Several years ago, Taylor left an IT job in the city to set up a not-for-profit social enterprise dedicated to computer recycling and the provision of IT training for those without computer access. When the company moved into the Pepys Resource Centre in Deptford and Taylor discovered that the building was a former library, he decided to restore its former function. Starting with a stock of one thousand books donated by Lewisham council, and another fifteen hundred donated by the local community, he set up a small library and computer resource centre.
Taylor’s aunt was a librarian in Lewisham. He’s dyslexic and taught himself to read in libraries. He is clearly passionate about providing universal access to books, ebooks and IT – particularly to those with learning difficulties. The Pepys Resource Centre provides specialised hardware and software for the disabled and those with learning difficulties, something he hopes to replicate in other libraries.
Taylor set up a charity, Ecolibraries, to run four much larger libraries. Lewisham council currently opens these libraries three and a half days a week. He intends to keep them open them six days a week. As at the Resource Centre, he hopes to work with other groups to provide a café, IT training, after-school coaching in Maths and English and other services. The libraries would be fully linked to Lewisham Council Library Systems and the Council would provide some services free of charge, including installing self-service tills and employing a full-time community liaison librarian whose job it is to support to the community libraries.

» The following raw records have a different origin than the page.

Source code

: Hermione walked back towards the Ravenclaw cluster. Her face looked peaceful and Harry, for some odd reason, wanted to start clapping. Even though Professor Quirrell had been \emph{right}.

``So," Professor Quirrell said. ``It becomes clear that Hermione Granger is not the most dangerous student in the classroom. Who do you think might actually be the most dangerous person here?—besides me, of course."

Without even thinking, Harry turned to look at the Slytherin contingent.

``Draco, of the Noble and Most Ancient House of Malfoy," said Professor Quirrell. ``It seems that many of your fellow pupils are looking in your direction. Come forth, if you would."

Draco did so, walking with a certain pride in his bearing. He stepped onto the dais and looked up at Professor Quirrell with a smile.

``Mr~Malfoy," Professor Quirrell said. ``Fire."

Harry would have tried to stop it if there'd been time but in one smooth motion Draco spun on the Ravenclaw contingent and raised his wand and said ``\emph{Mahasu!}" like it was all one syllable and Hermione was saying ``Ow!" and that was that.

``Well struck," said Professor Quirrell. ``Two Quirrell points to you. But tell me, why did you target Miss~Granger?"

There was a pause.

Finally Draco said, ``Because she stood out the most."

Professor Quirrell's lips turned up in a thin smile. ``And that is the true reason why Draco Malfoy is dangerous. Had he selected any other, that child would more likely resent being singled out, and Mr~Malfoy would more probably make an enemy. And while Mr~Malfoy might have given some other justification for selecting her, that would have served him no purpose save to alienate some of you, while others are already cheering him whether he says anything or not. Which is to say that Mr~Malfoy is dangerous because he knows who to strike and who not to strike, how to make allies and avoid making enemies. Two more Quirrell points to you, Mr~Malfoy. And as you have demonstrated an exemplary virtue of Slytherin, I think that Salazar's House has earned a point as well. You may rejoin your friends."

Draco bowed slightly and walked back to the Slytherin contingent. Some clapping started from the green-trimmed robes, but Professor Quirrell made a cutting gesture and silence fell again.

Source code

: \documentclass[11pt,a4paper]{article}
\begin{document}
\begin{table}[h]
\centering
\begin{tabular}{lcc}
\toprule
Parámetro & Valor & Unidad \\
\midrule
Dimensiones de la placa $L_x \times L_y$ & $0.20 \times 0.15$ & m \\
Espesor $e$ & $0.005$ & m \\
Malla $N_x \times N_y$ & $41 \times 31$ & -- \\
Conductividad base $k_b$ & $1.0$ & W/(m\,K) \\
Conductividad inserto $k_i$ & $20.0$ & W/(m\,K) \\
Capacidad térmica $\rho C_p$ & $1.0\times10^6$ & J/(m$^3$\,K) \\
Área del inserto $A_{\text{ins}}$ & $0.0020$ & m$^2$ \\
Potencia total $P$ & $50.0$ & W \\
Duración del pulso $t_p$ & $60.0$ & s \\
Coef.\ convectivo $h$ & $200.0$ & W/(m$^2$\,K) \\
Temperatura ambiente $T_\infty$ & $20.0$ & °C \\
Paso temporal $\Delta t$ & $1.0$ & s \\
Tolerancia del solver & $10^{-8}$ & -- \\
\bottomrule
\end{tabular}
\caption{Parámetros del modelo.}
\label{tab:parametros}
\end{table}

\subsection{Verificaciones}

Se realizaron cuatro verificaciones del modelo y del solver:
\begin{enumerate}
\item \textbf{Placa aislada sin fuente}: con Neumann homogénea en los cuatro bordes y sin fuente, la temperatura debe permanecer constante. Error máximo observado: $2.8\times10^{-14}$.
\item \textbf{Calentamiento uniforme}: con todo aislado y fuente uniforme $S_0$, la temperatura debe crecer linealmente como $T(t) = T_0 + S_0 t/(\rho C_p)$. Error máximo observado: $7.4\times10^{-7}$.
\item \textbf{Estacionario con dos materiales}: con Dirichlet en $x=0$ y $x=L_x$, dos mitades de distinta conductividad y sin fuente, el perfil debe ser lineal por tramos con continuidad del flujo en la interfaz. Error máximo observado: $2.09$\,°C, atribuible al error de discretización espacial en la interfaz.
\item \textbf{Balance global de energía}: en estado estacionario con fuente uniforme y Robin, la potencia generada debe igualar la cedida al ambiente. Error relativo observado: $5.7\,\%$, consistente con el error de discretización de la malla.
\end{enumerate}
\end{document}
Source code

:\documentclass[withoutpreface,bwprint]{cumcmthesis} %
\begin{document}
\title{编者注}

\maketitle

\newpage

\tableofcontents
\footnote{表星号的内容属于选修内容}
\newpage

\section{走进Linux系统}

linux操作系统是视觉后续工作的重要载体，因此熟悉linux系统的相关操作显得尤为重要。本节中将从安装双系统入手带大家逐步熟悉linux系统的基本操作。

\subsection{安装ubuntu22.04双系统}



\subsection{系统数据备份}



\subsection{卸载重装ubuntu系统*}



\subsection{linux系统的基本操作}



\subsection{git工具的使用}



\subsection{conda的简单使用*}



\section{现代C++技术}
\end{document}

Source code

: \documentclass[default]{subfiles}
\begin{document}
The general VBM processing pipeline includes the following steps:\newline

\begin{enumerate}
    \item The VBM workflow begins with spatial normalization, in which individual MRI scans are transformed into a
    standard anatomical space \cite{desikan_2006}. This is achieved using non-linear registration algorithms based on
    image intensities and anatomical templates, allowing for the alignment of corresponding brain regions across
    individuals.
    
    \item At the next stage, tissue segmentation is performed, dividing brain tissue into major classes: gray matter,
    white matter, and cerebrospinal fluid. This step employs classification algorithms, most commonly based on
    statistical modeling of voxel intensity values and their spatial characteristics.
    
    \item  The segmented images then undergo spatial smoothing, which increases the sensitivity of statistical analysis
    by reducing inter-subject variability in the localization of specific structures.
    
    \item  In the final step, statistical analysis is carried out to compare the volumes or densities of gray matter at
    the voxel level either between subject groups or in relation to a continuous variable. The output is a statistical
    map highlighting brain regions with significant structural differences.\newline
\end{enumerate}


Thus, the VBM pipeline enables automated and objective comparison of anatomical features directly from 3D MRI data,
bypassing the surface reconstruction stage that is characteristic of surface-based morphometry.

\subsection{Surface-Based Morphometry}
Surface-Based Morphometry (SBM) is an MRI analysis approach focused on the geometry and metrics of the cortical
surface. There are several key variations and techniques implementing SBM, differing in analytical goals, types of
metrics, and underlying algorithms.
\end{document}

Taylor’s ‘multi-function’ approach means that he can obtain financial support from a variety of different sources. The provision of IT training attracts grants from the local Housing Association, and by turning the libraries into Heritage Centres for the local community, he hopes to get Lottery funding that will help to pay for the restoration of the library buildings.
But not every community has a social benefactor like Darren Taylor.
On one point both Darren Taylor and Jim Brooks are clear: they are not doing this because they think they are better placed to run libraries than the Councils. Faced with losing the libraries in their local communities, they found themselves in a position to bring together the skills and resources to rescue the service, and they acted. But neither believes they have found a panacea.